Background: Sarcopenia is a condition characterized by muscle loss, which is accompanied by inflammation, oxidative stress, and mitochondrial dysfunction. The current treatment of sarcopenia is insufficient in handling the issues it faces, which may need alternative therapy, especially from natural sources. Carvacrol is a natural compound that has shown antioxidant and anti-inflammatory properties previously, making it an ideal choice for evaluating its potential in sarcopenia treatment. Objectives: The objective of this study is to evaluate the effect of Carvacrol in attenuating the TNF-α induced sarcopenia using an in vitro model. Materials and Methods: TNF-α pretreated rat myoblast cells L6 were treated with different concentrations (0.75-12.5 µg/ mL) of carvacrol to determine the cytoprotective effect.
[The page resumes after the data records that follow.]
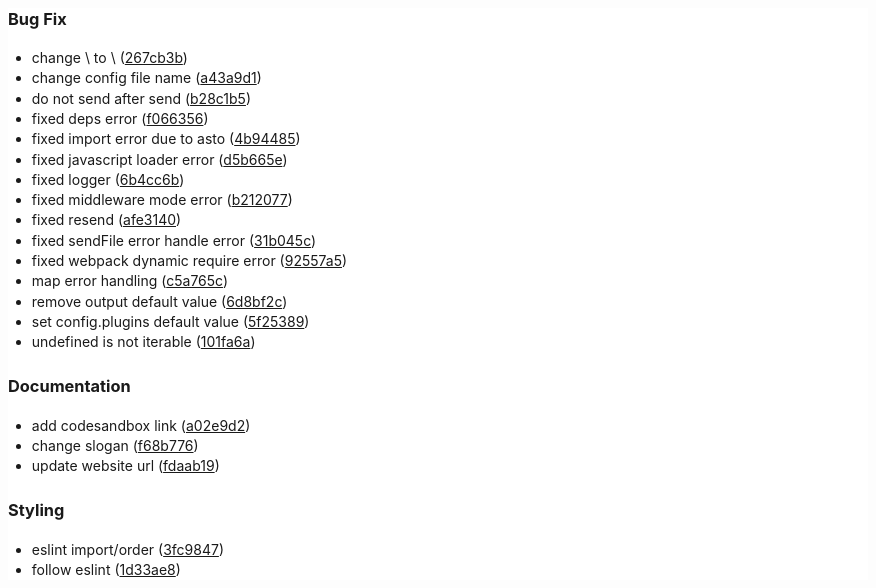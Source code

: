 
### Bug Fix

* change \ to \\ ([267cb3b](https://github.com/zely-js/zely/commit/267cb3b3a1c1e9807ef79bd487b185a11f268f80))
* change config file name ([a43a9d1](https://github.com/zely-js/zely/commit/a43a9d1410eb83ef4c501bfb2338027c43905f07))
* do not send after send ([b28c1b5](https://github.com/zely-js/zely/commit/b28c1b58c62be430e3f3c841737ddf1b9645632d))
* fixed deps error ([f066356](https://github.com/zely-js/zely/commit/f066356d67a8b7e116cf7d60f6c6523d97f05685))
* fixed import error due to asto ([4b94485](https://github.com/zely-js/zely/commit/4b94485ad7fb519cdd0ab1902921bdf789075e5e))
* fixed javascript loader error ([d5b665e](https://github.com/zely-js/zely/commit/d5b665effacc84c5a9db477e8a0ffd352899a7c9))
* fixed logger ([6b4cc6b](https://github.com/zely-js/zely/commit/6b4cc6bfb4dd3210c24ff373ab086998bcfa55fc))
* fixed middleware mode error ([b212077](https://github.com/zely-js/zely/commit/b212077fd0a4a400c96f64ac8344f2987906fb2a))
* fixed resend ([afe3140](https://github.com/zely-js/zely/commit/afe31409ac9ba0dbed6f0ae9b50e61b04555fc4f))
* fixed sendFile error handle error ([31b045c](https://github.com/zely-js/zely/commit/31b045c5195d2df2ae16eecca4eb0546168b10d6))
* fixed webpack dynamic require error ([92557a5](https://github.com/zely-js/zely/commit/92557a5cdf0dea1ac29e410a522f4a06158a48f0))
* map error handling ([c5a765c](https://github.com/zely-js/zely/commit/c5a765c875b991432eba51e71e4b16d0064db346))
* remove output default value ([6d8bf2c](https://github.com/zely-js/zely/commit/6d8bf2c32714c263684670aeb899479f0558b5e8))
* set config.plugins default value ([5f25389](https://github.com/zely-js/zely/commit/5f25389bb3834872f00fac2fc16f33e4638822eb))
* undefined is not iterable ([101fa6a](https://github.com/zely-js/zely/commit/101fa6a070625c1712bcc9bac3d08842b4a9905a))


### Documentation

* add codesandbox link ([a02e9d2](https://github.com/zely-js/zely/commit/a02e9d23ed8d31e1fac68d6bb7879583459fc65d))
* change slogan ([f68b776](https://github.com/zely-js/zely/commit/f68b7768ec9a2f381d1aec309b23a110c1c5b5a6))
* update website url ([fdaab19](https://github.com/zely-js/zely/commit/fdaab1976e2baff9f68cc880b23154b3a0d6743c))


### Styling

* eslint import/order ([3fc9847](https://github.com/zely-js/zely/commit/3fc984780ea55a6c30f482ec59c20c0fa17fbc77))
* follow eslint ([1d33ae8](https://github.com/zely-js/zely/commit/1d33ae88b95a862a6efa95ca443addd726fe6687))

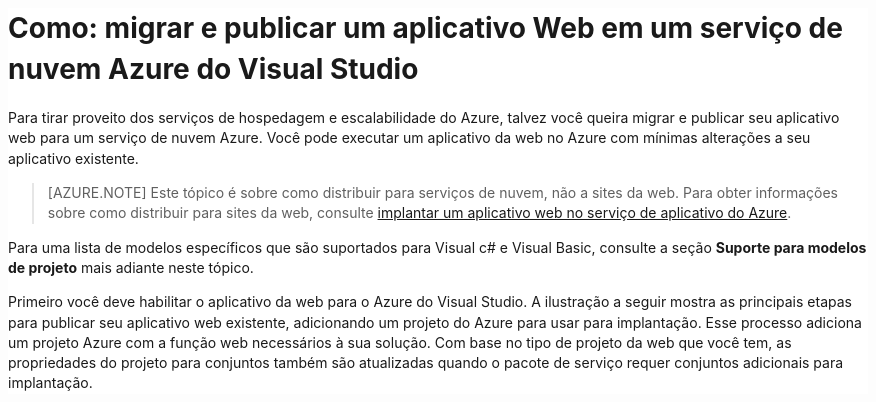 <properties
   pageTitle="Como migrar e publicar um aplicativo da Web em um serviço de nuvem Azure do Visual Studio | Microsoft Azure"
   description="Saiba como migrar e publicar seu aplicativo web para um serviço de nuvem Azure usando o Visual Studio."
   services="visual-studio-online"
   documentationCenter="na"
   authors="TomArcher"
   manager="douge"
   editor="" />
<tags
   ms.service="multiple"
   ms.devlang="dotnet"
   ms.topic="article"
   ms.tgt_pltfrm="na"
   ms.workload="multiple"
   ms.date="08/15/2016"
   ms.author="tarcher" />

# <a name="how-to-migrate-and-publish-a-web-application-to-an-azure-cloud-service-from-visual-studio"></a>Como: migrar e publicar um aplicativo Web em um serviço de nuvem Azure do Visual Studio

Para tirar proveito dos serviços de hospedagem e escalabilidade do Azure, talvez você queira migrar e publicar seu aplicativo web para um serviço de nuvem Azure. Você pode executar um aplicativo da web no Azure com mínimas alterações a seu aplicativo existente.

>[AZURE.NOTE] Este tópico é sobre como distribuir para serviços de nuvem, não a sites da web. Para obter informações sobre como distribuir para sites da web, consulte [implantar um aplicativo web no serviço de aplicativo do Azure](./app-service-web/web-sites-deploy.md).

Para uma lista de modelos específicos que são suportados para Visual c# e Visual Basic, consulte a seção **Suporte para modelos de projeto** mais adiante neste tópico.

Primeiro você deve habilitar o aplicativo da web para o Azure do Visual Studio. A ilustração a seguir mostra as principais etapas para publicar seu aplicativo web existente, adicionando um projeto do Azure para usar para implantação. Esse processo adiciona um projeto Azure com a função web necessários à sua solução. Com base no tipo de projeto da web que você tem, as propriedades do projeto para conjuntos também são atualizadas quando o pacote de serviço requer conjuntos adicionais para implantação.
Later, TNF-α pretreated L6 cells were treated with the IC50 concentration of carvacrol, and the level of Lactate Dehydrogenase (LDH) leakage, antioxidant enzyme activities (catalase and SOD), ATPase activities (Na⁺/K⁺, Ca²⁺, Mg²⁺), Mitochondrial Membrane Potential (MMP), and gene expression of SIRT1 and AMPK using real-time PCR were evaluated. Results: The IC50 of carvacrol in L6 cells was obtained as 60.87 µg/ mL. The study demonstrated that Carvacrol was able to protect against TNF-α-induced cell toxicity at a dose of 6.25 µg/mL, reducing cell rounding and blebbing. The TNF-α induced LDH leakage was 300 units, which was reduced by carvacrol to 100±11.25 units. The antioxidant enzymes, such as catalase and SOD, were significantly restored to normal levels by carvacrol. In addition, the ATPase levels were also reduced to 3±0.01 mg/dL for Na⁺/K⁺, 2.5±0.01 mg/dL for Ca2+, and 3.5±0.02 mg/dL for Mg²⁺. Carvacrol reduced the mitochondrial depolarization in the treated cells from 31.65±4.25% to 19.0±2.6% significantly. It also upregulated the gene expression levels of SIRT1 (1.6-fold) and AMPK (2-fold) compared to TNF-α-induced downregulation. Conclusion: The results demonstrate that carvacrol has the potential to treat the sarcopenia condition. It has recovered sarcopenia-related muscle toxicity by influencing the antioxidant system, mitochondrial function, and upregulation of SIRT1 and AMPK genes. These findings suggest carvacrol’s potential as a therapeutic agent for sarcopenia, warranting further preclinical and clinical studies.